Magic in the Moonlight (2014) / Comedy-Romance
MPAA Rated: PG-13 for a brief suggestive comment, and smoking throughout
Running Time: 97 min.Cast: Colin Firth, Emma Stone, Simon McBurney, Eileen Atkins, Hamish Linklater, Marcia Gay Harden, Jacki Weaver, Catherine McCormack
Director: Woody Allen
Screenplay: Woody Allen
Review published August 16, 2014
Set in 1928, Colin Firth (The Railway Man, The King's Speech) plays Stanley Crawford, a world-famous British illusionist working in disguise as master Chinese magician Wei Ling Soo, whose knowledge that there's no such thing as magic has him take up a side career as a debunker of fraudulent psychics claiming to possess the power to link into the spiritual world. His latest effort in keeping the public from getting fleeced comes when he visits a well-to-do British family living in the south of France who have become enamored of a visiting young mystic from Kalamazoo named Sophie Baker (Stone, The Amazing Spider-Man 2).
However, she turns out to possess the ability to know things she couldn't possibly know, to the point where even an egotistical skeptic is beginning to be a little skeptical of his own entrenched beliefs. Sophie's eye-opening observations foster in Stanley the possibility that there's more to life than the five senses, and this new outlook makes him feel the best he's felt in many years. However, what he might be denying is that there is a certain 'magic" in the chemistry between them.

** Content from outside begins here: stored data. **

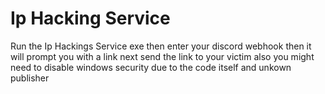 # Ip Hacking Service
Run the Ip Hackings Service exe then enter your discord webhook then it will prompt you with a link next send the link to your victim also you might need to disable windows security due to the code itself and unkown publisher

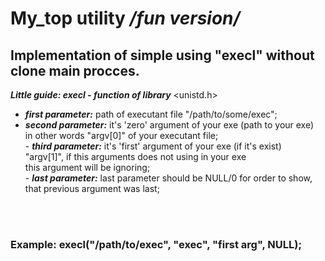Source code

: My_top utility */fun version/*
===

 Implementation of simple using "execl" without clone main procces.
   -------------------------
  

___Little guide: execl - function of library___  <unistd.h> <br>

 
   -  ***first parameter:*** path of executant file "/path/to/some/exec";<br>
   -   ***second parameter:*** it's 'zero' argument of your exe (path to your exe)<br>
        	        		   in other words "argv[0]" of your executant file;<br>	
    -   ***third parameter:*** it's 'first' argument of your exe (if it's exist)<br>
		                           "argv[1]", if this arguments does not using in your exe<br>
	      	              		   this argument will be ignoring;<br>
    -     ***last parameter:*** last parameter should be NULL/0 for order to show, that
                   	 	           previous argument was last;<br>
<br>
<br>

<h3>Example:   execl("/path/to/exec", "exec", "first arg", NULL);<h3/>




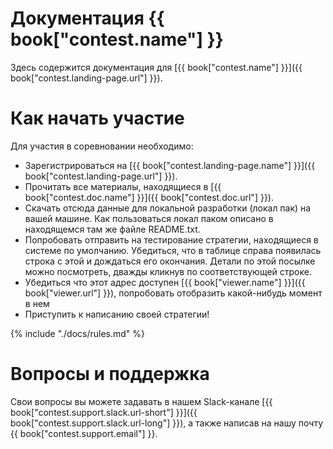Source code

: # Документация {{ book["contest.name"] }}
Здесь содержится документация для [{{ book["contest.name"] }}]({{ book["contest.landing-page.url"] }}).


# Как начать участие
Для участия в соревновании необходимо:
- Зарегистрироваться на [{{ book["contest.landing-page.name"] }}]({{ book["contest.landing-page.url"] }}).
- Прочитать все материалы, находящиеся в [{{ book["contest.doc.name"] }}]({{ book["contest.doc.url"] }}).
- Скачать отсюда данные для локальной разработки (локал пак) на вашей машине. Как пользоваться локал паком описано в находящемся там же файле README.txt.
- Попробовать отправить на тестирование стратегии, находящиеся в системе по умолчанию. Убедиться, что в таблице справа появилась строка с этой  и дождаться его окончания. Детали по этой посылке можно посмотреть, дважды кликнув по соответствующей строке.
- Убедиться что этот адрес доступен [{{ book["viewer.name"] }}]({{ book["viewer.url"] }}), попробовать отобразить какой-нибудь момент в нем
- Приступить к написанию своей стратегии!

{% include "./docs/rules.md" %}

# Вопросы и поддержка
Свои вопросы вы можете задавать в нашем Slack-канале [{{ book["contest.support.slack.url-short"] }}]({{ book["contest.support.slack.url-long"] }}), а также написав на нашу почту {{ book["contest.support.email"] }}.
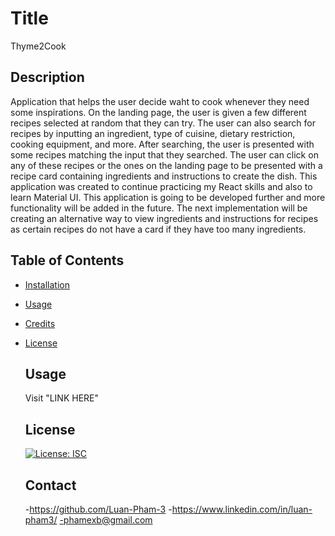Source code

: # Title

Thyme2Cook

## Description

Application that helps the user decide waht to cook whenever they need some inspirations. On the landing page, the user is given a few different recipes selected at random that they can try. The user can also search for recipes by inputting an ingredient, type of cuisine, dietary restriction, cooking equipment, and more. After searching, the user is presented with some recipes matching the input that they searched. The user can click on any of these recipes or the ones on the landing page to be presented with a recipe card containing ingredients and instructions to create the dish. This application was created to continue practicing my React skills and also to learn Material UI. This application is going to be developed further and more functionality will be added in the future. The next implementation will be creating an alternative way to view ingredients and instructions for recipes as certain recipes do not have a card if they have too many ingredients.

## Table of Contents

- [Installation](#install)
- [Usage](#usage)
- [Credits](#contribute)
- [License](#license)

  ## Usage

  Visit "LINK HERE"

  ## License

  [![License: ISC](https://img.shields.io/badge/License-ISC-blue.svg)](https://opensource.org/licenses/ISC)

  ## Contact

  -https://github.com/Luan-Pham-3 -https://www.linkedin.com/in/luan-pham3/
  -phamexb@gmail.com
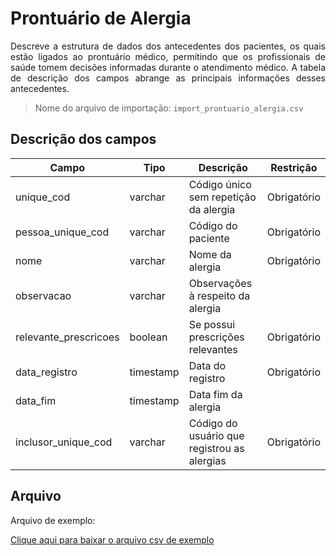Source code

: # Prontuário de Alergia
<p align="justify"> 
Descreve a estrutura de dados dos antecedentes dos pacientes, os quais estão ligados ao prontuário médico, permitindo que os profissionais de saúde tomem decisões informadas durante o atendimento médico. A tabela de descrição dos campos abrange as principais informações desses antecedentes.
 </p>

> Nome do arquivo de importação: `import_prontuario_alergia.csv`

## Descrição dos campos

| Campo                       | Tipo      | Descrição                                                                  | Restrição       |
|-----------------------------|-----------|----------------------------------------------------------------------------|-----------------|
| unique_cod                 | varchar     | Código único sem repetição da alergia                     |     Obrigatório            |
| pessoa_unique_cod | varchar     |   Código do paciente                         |      Obrigatório           |
| nome          | varchar     | Nome da alergia                        |   Obrigatório              |
| observacao    |  varchar    | Observações à respeito da alergia               |                 |
| relevante_prescricoes               | boolean | Se possui prescrições relevantes                                  |   Obrigatório              |
| data_registro          | timestamp     |   Data do registro                |   Obrigatório              |
| data_fim |timestamp | Data fim da alergia | |
| inclusor_unique_cod            | varchar |  Código do usuário que registrou as alergias         |      Obrigatório           |


## Arquivo
<p align="justify">Arquivo de exemplo:</p>

[Clique aqui para baixar o arquivo csv de exemplo](arquivos_exemplos/import_prontuario_alergia.csv ':ignore')
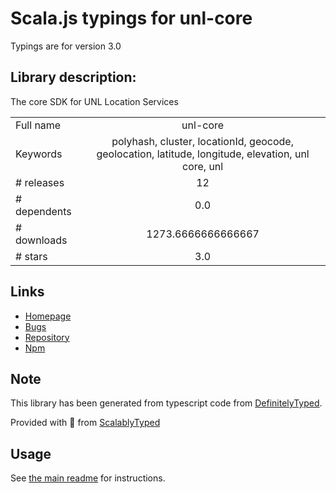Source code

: 
# Scala.js typings for unl-core

Typings are for version 3.0

## Library description:
The core SDK for UNL Location Services

|                    |                 |
| ------------------ | :-------------: |
| Full name          | unl-core |
| Keywords           | polyhash, cluster, locationId, geocode, geolocation, latitude, longitude, elevation, unl core, unl |
| # releases         | 12 |
| # dependents       | 0.0 |
| # downloads        | 1273.6666666666667 |
| # stars            | 3.0 |

## Links
- [Homepage](https://unl.global)
- [Bugs](https://github.com/u-n-l/core-js/issues)
- [Repository](https://github.com/u-n-l/core-js)
- [Npm](https://www.npmjs.com/package/unl-core)
    


## Note
This library has been generated from typescript code from [DefinitelyTyped](https://definitelytyped.org).

Provided with :purple_heart: from [ScalablyTyped](https://github.com/oyvindberg/ScalablyTyped)

## Usage
See [the main readme](../../readme.md) for instructions.



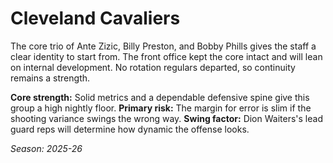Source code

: # Cleveland Cavaliers

The core trio of Ante Zizic, Billy Preston, and Bobby Phills gives the staff a clear identity to start from.
The front office kept the core intact and will lean on internal development.
No rotation regulars departed, so continuity remains a strength.

**Core strength:** Solid metrics and a dependable defensive spine give this group a high nightly floor.
**Primary risk:** The margin for error is slim if the shooting variance swings the wrong way.
**Swing factor:** Dion Waiters's lead guard reps will determine how dynamic the offense looks.

_Season: 2025-26_
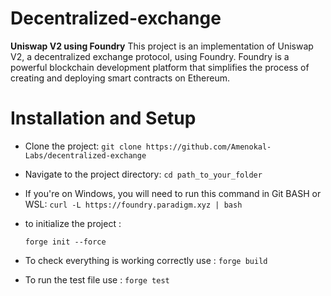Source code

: # Decentralized-exchange
**Uniswap V2 using Foundry**
This project is an implementation of Uniswap V2, a decentralized exchange protocol, using Foundry. Foundry is a powerful blockchain development platform that simplifies the process of creating and deploying smart contracts on Ethereum.

# Installation and Setup
- Clone the project:
`git clone https://github.com/Amenokal-Labs/decentralized-exchange`

- Navigate to the project directory:
`cd path_to_your_folder`

- If you're on Windows, you will need to run this command in  Git BASH or WSL: 
 `curl -L https://foundry.paradigm.xyz | bash`

- to initialize the project : 
 
  `forge init --force`

- To check everything is working correctly use : 
  `forge build`

- To  run the test file use :
   `forge test` 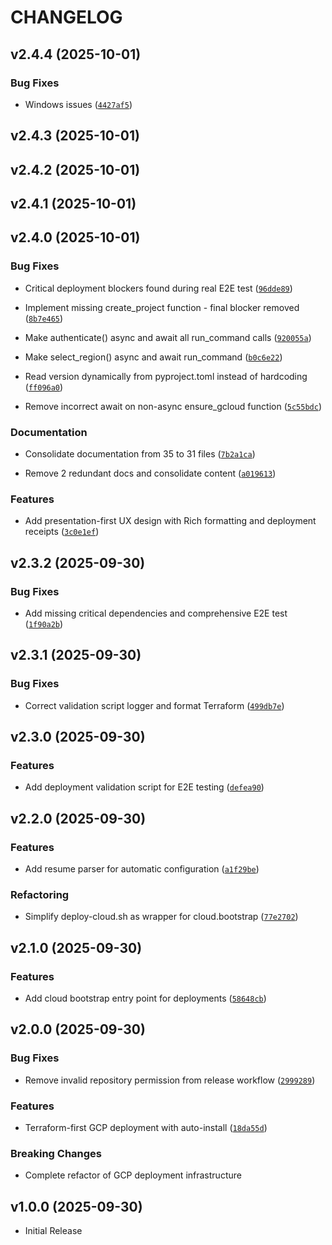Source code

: # CHANGELOG

<!-- version list -->

## v2.4.4 (2025-10-01)

### Bug Fixes

- Windows issues
  ([`4427af5`](https://github.com/cboyd0319/job-private-scraper-filter/commit/4427af54a0ea48c29a79f49eead300d6063aa07d))


## v2.4.3 (2025-10-01)


## v2.4.2 (2025-10-01)


## v2.4.1 (2025-10-01)


## v2.4.0 (2025-10-01)

### Bug Fixes

- Critical deployment blockers found during real E2E test
  ([`96dde89`](https://github.com/cboyd0319/job-private-scraper-filter/commit/96dde890f13caa0abfe567ca29b3f2b78941b52e))

- Implement missing create_project function - final blocker removed
  ([`8b7e465`](https://github.com/cboyd0319/job-private-scraper-filter/commit/8b7e4653260a7cd072ad757ce0320d953ee26c2b))

- Make authenticate() async and await all run_command calls
  ([`920055a`](https://github.com/cboyd0319/job-private-scraper-filter/commit/920055a1f7f84a20d14d7ecf195348ee7432e9bf))

- Make select_region() async and await run_command
  ([`b0c6e22`](https://github.com/cboyd0319/job-private-scraper-filter/commit/b0c6e22547cf41cf921fb3a97e2c5dfea8fb45f7))

- Read version dynamically from pyproject.toml instead of hardcoding
  ([`ff096a0`](https://github.com/cboyd0319/job-private-scraper-filter/commit/ff096a015048b132f2d235327f749f8b385a3266))

- Remove incorrect await on non-async ensure_gcloud function
  ([`5c55bdc`](https://github.com/cboyd0319/job-private-scraper-filter/commit/5c55bdc0223cb2cb2d32ad88669531a3f846b528))

### Documentation

- Consolidate documentation from 35 to 31 files
  ([`7b2a1ca`](https://github.com/cboyd0319/job-private-scraper-filter/commit/7b2a1caaac4dc59f3c0a81086619e4e7fe908713))

- Remove 2 redundant docs and consolidate content
  ([`a019613`](https://github.com/cboyd0319/job-private-scraper-filter/commit/a019613650e6cc87cc4f85b5bc37efba1149e797))

### Features

- Add presentation-first UX design with Rich formatting and deployment receipts
  ([`3c0e1ef`](https://github.com/cboyd0319/job-private-scraper-filter/commit/3c0e1ef1713c335bb3f9f4b49b52b6c1ce1402c9))


## v2.3.2 (2025-09-30)

### Bug Fixes

- Add missing critical dependencies and comprehensive E2E test
  ([`1f90a2b`](https://github.com/cboyd0319/job-private-scraper-filter/commit/1f90a2b2388e4e5b7279d66fbdad0c1352febc86))


## v2.3.1 (2025-09-30)

### Bug Fixes

- Correct validation script logger and format Terraform
  ([`499db7e`](https://github.com/cboyd0319/job-private-scraper-filter/commit/499db7effb1d2088b82a7c52102111f632f71961))


## v2.3.0 (2025-09-30)

### Features

- Add deployment validation script for E2E testing
  ([`defea90`](https://github.com/cboyd0319/job-private-scraper-filter/commit/defea90e0c8bb4b29f0eb7d09150a8ffc4aa5966))


## v2.2.0 (2025-09-30)

### Features

- Add resume parser for automatic configuration
  ([`a1f29be`](https://github.com/cboyd0319/job-private-scraper-filter/commit/a1f29be27ea82f76d7a422821bf788ad20cab612))

### Refactoring

- Simplify deploy-cloud.sh as wrapper for cloud.bootstrap
  ([`77e2702`](https://github.com/cboyd0319/job-private-scraper-filter/commit/77e27023125edd7c4d720605e947ceba7f59675d))


## v2.1.0 (2025-09-30)

### Features

- Add cloud bootstrap entry point for deployments
  ([`58648cb`](https://github.com/cboyd0319/job-private-scraper-filter/commit/58648cb74e5ec096d94efbcb9326ad9097f43812))


## v2.0.0 (2025-09-30)

### Bug Fixes

- Remove invalid repository permission from release workflow
  ([`2999289`](https://github.com/cboyd0319/job-private-scraper-filter/commit/2999289c7b291f4927a780e71f9fe2d715d12d3b))

### Features

- Terraform-first GCP deployment with auto-install
  ([`18da55d`](https://github.com/cboyd0319/job-private-scraper-filter/commit/18da55d3e0463677dbb18ba24f4d4fb53fa059aa))

### Breaking Changes

- Complete refactor of GCP deployment infrastructure


## v1.0.0 (2025-09-30)

- Initial Release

Written and directed by Woody Allen (Blue Jasmine, To Rome with Love), Magic in the Moonlight benefits from a superb cast of actors, with the supporting players just as charismatic to watch as the two captivating leads. Many an actor has failed to make the auteur's dialogue work, as they can often come across as sounding like Allen's proxies, but all involved succeed in making each character his or her own. Firth takes his dialogue and elevates it to theatrical heights, as any film about a grand showman should, while Emma Stone gets to be more understated and winsome in a way that would make us like her even if she were proven to be a charlatan.
There is nearly three decades of age difference between Firth and Stone, though it's never to the icky stage, perhaps given that it's more implied than demonstrated. Plus, May-December pairings is par for the course for Allen (in films and real life), and it's not an uncommon for the era of the 1920s as a whole. Given that Allen is channeling My Fair Lady, the difference in age and station is perhaps intentional.
Just as delightful as the performers are the locations, sets, and costumes, all handsomely photographed by Darius Khondji (The Immigrant, Midnight in Paris). Even is this is inconsequential Woody, comparatively, it's hard to resist the pleasantness of the film's aesthetic appeal.
In my opinion, Allen does flub the very end seconds of the film somewhat, stealing away what could have been a very poignant thematic capper, but the venture is entertaining enough along the way that questioning the direction that the film goes in its final moments is worth overlooking for the overall recommendation. I can say that the crowd that I screened the film with applauded, so perhaps it works for most, and given that it's not as artistic an endeavor as other Allen works, I'm willing to just enjoy it for what it is.
Coming off of his masterful Blue Jasmine, expectations will certainly run high, but to those who expect a continuation of his latter-day resurgence, I urge caution. Like his other explorations into the world of magicians in efforts such as The Curse of the Jade Scorpion and Scoop (and New York Stories' Oedipus Wrecks), it's merely meant to entertain, and occasionally dabbles with interesting themes as the icing on the top of this sumptuous dessert of a film. Magic casts an effective spell.